[<prev] [next>] [thread-next>] [day] [month] [year] [list]
Message-Id: <20201019182853.7467-1-gpiccoli@canonical.com>
Date: Mon, 19 Oct 2020 15:28:53 -0300
From: "Guilherme G. Piccoli" <gpiccoli@...onical.com>
To: linux-mm@...ck.org
Cc: kernel-hardening@...ts.openwall.com,
linux-hardening@...r.kernel.org,
linux-security-module@...r.kernel.org, gpiccoli@...onical.com,
kernel@...ccoli.net, cascardo@...onical.com,
Alexander Potapenko <glider@...gle.com>,
James Morris <jamorris@...ux.microsoft.com>,
Kees Cook <keescook@...omium.org>,
Michal Hocko <mhocko@...e.cz>,
Mike Kravetz <mike.kravetz@...cle.com>
Subject: [PATCH] mm, hugetlb: Avoid double clearing for hugetlb pages
Commit 6471384af2a6 ("mm: security: introduce init_on_alloc=1 and init_on_free=1
boot options") introduced the option for clearing/initializing kernel
pages on allocation time - this can be achieved either using a parameter
or a Kconfig setting. The goal for the change was a kernel hardening measure.
Despite the performance degradation with "init_on_alloc" is considered
low, there is one case in which it can be noticed and it may impact
latency of the system - this is when hugetlb pages are allocated.
Those pages are meant to be used by userspace *only* (differently of THP,
for example). In allocation time for hugetlb, their component pages go
through the initialization/clearing process in
prep_new_page()
kernel_init_free_pages()
and, when used in userspace mappings, the hugetlb are _again_ cleared;
I've checked that in practice by running the kernel selftest[0] for
hugetlb mapping - the pages go through clear_huge_pages() on page
fault [ see hugetlb_no_page() ].
This patch proposes a way to prevent this resource waste by skipping
the page initialization/clearing if the page is a component of hugetlb
page (even if "init_on_alloc" or the respective Kconfig are set).
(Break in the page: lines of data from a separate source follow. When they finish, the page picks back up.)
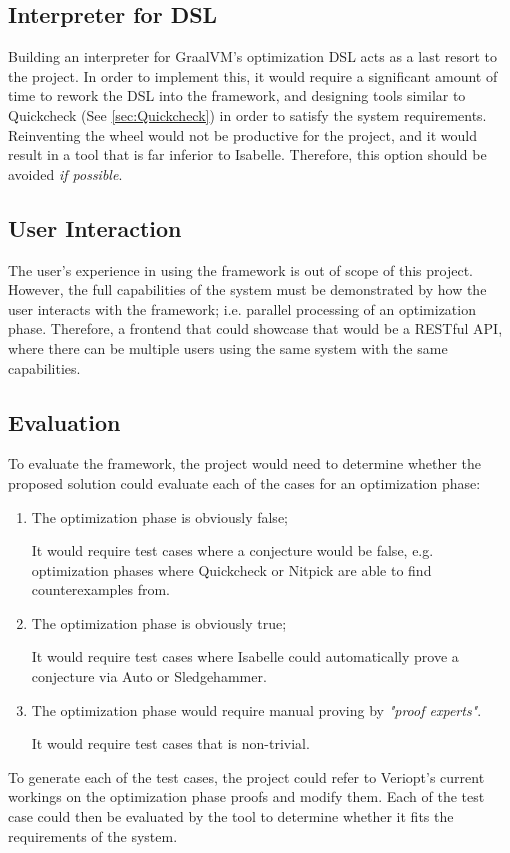 \subsection{Interpreter for DSL}
\label{sec:DSLInterpreter}

Building an interpreter for GraalVM's optimization DSL acts as a last resort to the project. In order to implement this, it would require a significant 
amount of time to rework the DSL into the framework, and designing tools similar to Quickcheck (See \ref{sec:Quickcheck}) in order to satisfy the 
system requirements. Reinventing the wheel would not be productive for the project, and it would result in a tool that is far inferior to Isabelle.
Therefore, this option should be avoided \emph{if possible}.

\pagebreak

\subsection{User Interaction}

The user's experience in using the framework is out of scope of this project. However, the full capabilities of the system must be demonstrated 
by how the user interacts with the framework; i.e. parallel processing of an optimization phase. Therefore, a frontend that could showcase that would 
be a RESTful API, where there can be multiple users using the same system with the same capabilities.

\subsection{Evaluation}

To evaluate the framework, the project would need to determine whether the proposed solution could evaluate each of the cases for an optimization phase:

\begin{enumerate}
      \item The optimization phase is obviously false;
      
            It would require test cases where a conjecture would be false, e.g. optimization phases where Quickcheck or Nitpick are able to find 
            counterexamples from.
  
      \item The optimization phase is obviously true;
      
            It would require test cases where Isabelle could automatically prove a conjecture via Auto or Sledgehammer.
  
      \item The optimization phase would require manual proving by \emph{"proof experts"}.
            
            It would require test cases that is non-trivial.
  
  \end{enumerate}

To generate each of the test cases, the project could refer to Veriopt's current workings on the optimization phase proofs and modify them. Each of the 
test case could then be evaluated by the tool to determine whether it fits the requirements of the system.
The performance improvement measured in [1] demonstrates that it is
effective and bring the hugetlb allocation time to the same level as
with "init_on_alloc" disabled. Despite we've used sysctl to allocate
hugetlb pages in our tests, the same delay happens in early boot time
when hugetlb parameters are set on kernel cmdline (and "init_on_alloc"
is set).
[0] tools/testing/selftests/vm/map_hugetlb.c
[1] Test results - all tests executed in a pristine kernel 5.9+, from
2020-10-19, at commit 7cf726a594353010. A virtual machine with 96G of
total memory was used, the test consists in allocating 64G of 2M hugetlb
pages. Results below:
* Without this patch, init_on_alloc=1
$ cat /proc/meminfo |grep "MemA\|Hugetlb"
MemAvailable: 97892212 kB
Hugetlb: 0 kB
$ time echo 32768 > /proc/sys/vm/nr_hugepages
real 0m24.189s
user 0m0.000s
sys 0m24.184s
$ cat /proc/meminfo |grep "MemA\|Hugetlb"
MemAvailable: 30784732 kB
Hugetlb: 67108864 kB
* Without this patch, init_on_alloc=0
$ cat /proc/meminfo |grep "MemA\|Hugetlb"
MemAvailable: 97892752 kB
Hugetlb: 0 kB
$ time echo 32768 > /proc/sys/vm/nr_hugepages
real 0m0.316s
user 0m0.000s
sys 0m0.316s
$ cat /proc/meminfo |grep "MemA\|Hugetlb"
MemAvailable: 30783628 kB
Hugetlb: 67108864 kB
* WITH this patch, init_on_alloc=1
$ cat /proc/meminfo |grep "MemA\|Hugetlb"
MemAvailable: 97891952 kB
Hugetlb: 0 kB
$ time echo 32768 > /proc/sys/vm/nr_hugepages
real 0m0.209s
user 0m0.000s
sys 0m0.209s
$ cat /proc/meminfo |grep "MemA\|Hugetlb"
MemAvailable: 30782964 kB
Hugetlb: 67108864 kB
* WITH this patch, init_on_alloc=0
$ cat /proc/meminfo |grep "MemA\|Hugetlb"
MemAvailable: 97892620 kB
Hugetlb: 0 kB
$ time echo 32768 > /proc/sys/vm/nr_hugepages
real 0m0.206s
user 0m0.000s
sys 0m0.206s
$ cat /proc/meminfo |grep "MemA\|Hugetlb"
MemAvailable: 30783804 kB
Hugetlb: 67108864 kB
Signed-off-by: Guilherme G. Piccoli <gpiccoli@...onical.com>
Suggested-by: Thadeu Lima de Souza Cascardo <cascardo@...onical.com>
Cc: Alexander Potapenko <glider@...gle.com>
Cc: James Morris <jamorris@...ux.microsoft.com>
Cc: Kees Cook <keescook@...omium.org>
Cc: Michal Hocko <mhocko@...e.cz>
Cc: Mike Kravetz <mike.kravetz@...cle.com>
---
Hi everybody, thanks in advance for the review/comments. I'd like to
point 2 things related to the implementation:
1) I understand that adding GFP flags is not really welcome by the
mm community; I've considered passing that as function parameter but
that would be a hacky mess, so I decided to add the flag since it seems
this is a fair use of the flag mechanism (to control actions on pages).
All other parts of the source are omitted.